Mineral: naturally occurring chemical compound or element; may or may not be of economic value. Ore: a mineral (or mixture) from which a metal can be profitably extracted.
What are the various steps involved in the extraction of pure metals from their ores?
Concentration → Calcination/Roasting → Reduction/Smelting → Refining.
2-Mark Questions
What is the role of quick lime in the extraction of Iron from its oxide Fe2O3?
Quicklime (CaO) acts as a flux to form a removable slag with acidic impurities (silica).
Which type of ores can be concentrated by froth floatation method? Give two examples for such ores.
Sulfide (and other hydrophobic) ores, e.g. galena (PbS), sphalerite (ZnS), chalcopyrite (CuFeS2).
1-Mark Questions (MCQ)
Write a short note on electrochemical principles of metallurgy.
Electrochemical metallurgy uses electrode potentials and cell EMFs to predict and carry out extraction/refining of metals by electrolysis or electrowinning.
Ch 2p-Block Elements-I
5-Mark Questions
Write a short note on anomalous properties of the first element of p-block.
Anomalous properties of boron (first p-block element)
Describe briefly allotropism in p- block elements with specific reference to carbon.

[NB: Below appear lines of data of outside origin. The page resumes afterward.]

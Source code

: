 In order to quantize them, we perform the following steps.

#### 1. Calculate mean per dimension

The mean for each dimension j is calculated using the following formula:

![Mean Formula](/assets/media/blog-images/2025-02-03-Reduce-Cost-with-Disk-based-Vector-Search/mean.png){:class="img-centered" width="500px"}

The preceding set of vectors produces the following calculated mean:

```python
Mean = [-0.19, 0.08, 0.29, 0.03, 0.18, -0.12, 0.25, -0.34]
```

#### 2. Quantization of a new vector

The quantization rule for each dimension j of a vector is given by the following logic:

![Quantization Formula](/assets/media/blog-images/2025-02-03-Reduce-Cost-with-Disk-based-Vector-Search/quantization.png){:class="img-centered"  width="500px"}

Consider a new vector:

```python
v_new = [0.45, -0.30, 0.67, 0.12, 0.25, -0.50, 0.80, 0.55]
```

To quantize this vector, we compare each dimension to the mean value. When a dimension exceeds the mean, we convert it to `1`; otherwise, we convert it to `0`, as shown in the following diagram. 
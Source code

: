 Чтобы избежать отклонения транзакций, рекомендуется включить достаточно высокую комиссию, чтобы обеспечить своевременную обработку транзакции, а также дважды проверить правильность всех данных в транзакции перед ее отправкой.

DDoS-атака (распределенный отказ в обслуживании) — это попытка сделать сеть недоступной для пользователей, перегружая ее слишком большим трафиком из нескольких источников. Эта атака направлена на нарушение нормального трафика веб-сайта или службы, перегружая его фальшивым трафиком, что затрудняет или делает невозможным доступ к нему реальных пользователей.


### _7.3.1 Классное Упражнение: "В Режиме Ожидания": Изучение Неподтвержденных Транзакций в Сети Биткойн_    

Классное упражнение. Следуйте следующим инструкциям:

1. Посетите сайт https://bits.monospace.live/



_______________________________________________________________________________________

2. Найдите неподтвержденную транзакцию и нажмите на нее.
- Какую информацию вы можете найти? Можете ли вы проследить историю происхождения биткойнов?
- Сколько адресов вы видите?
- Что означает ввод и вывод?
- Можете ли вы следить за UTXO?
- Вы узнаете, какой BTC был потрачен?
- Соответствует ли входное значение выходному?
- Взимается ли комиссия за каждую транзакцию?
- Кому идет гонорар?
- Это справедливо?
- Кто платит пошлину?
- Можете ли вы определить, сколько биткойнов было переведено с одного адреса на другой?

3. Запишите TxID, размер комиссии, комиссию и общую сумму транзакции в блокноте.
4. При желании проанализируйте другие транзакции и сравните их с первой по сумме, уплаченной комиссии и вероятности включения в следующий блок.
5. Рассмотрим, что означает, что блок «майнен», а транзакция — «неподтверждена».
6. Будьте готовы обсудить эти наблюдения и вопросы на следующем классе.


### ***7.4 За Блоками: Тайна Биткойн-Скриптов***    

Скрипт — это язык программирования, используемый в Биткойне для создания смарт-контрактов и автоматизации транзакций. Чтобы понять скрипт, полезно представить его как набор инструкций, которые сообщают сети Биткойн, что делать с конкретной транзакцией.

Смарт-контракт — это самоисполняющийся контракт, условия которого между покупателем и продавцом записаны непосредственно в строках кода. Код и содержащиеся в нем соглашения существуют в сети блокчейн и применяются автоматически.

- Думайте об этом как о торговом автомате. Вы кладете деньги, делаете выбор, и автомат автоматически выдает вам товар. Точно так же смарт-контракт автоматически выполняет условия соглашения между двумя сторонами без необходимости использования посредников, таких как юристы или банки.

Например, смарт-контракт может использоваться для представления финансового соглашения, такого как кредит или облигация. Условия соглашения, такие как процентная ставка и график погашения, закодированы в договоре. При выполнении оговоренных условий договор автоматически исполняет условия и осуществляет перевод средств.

Allotropy in p-block elements — example of carbon
2-Mark Questions
Give one example for each of the following (i) icosagens (ii) tetragens (iii) pnictogens (iv) chalcogens
(i) Icosagen: Boron (B) (ii) Tetragen: Carbon (C) (iii) Pnictogen: Nitrogen (N) (iv) Chalcogen: Oxygen (O)
1-Mark Questions (MCQ)
Match items in column - I with the items of column - II and assign the correct code. Column-I: A Borazole B(OH)3 B Boric acid B3N3H6 C Quartz Na2[B4O5(OH)4]·8H2O D Borax SiO2
A–B3N3H6, B–B(OH)3, C–SiO2, D–Na2[B4O5(OH)4]·8H2O
Ch 3p-Block Elements-II
5-Mark Questions
What is inert pair effect?
Inert pair effect is the tendency of the two electrons in the outermost ns2 subshell of heavy p‑block elements to remain non‑ionized or non‑shared, causing lower than expected oxidation states.
Chalcogens belongs to p-block. Give reason.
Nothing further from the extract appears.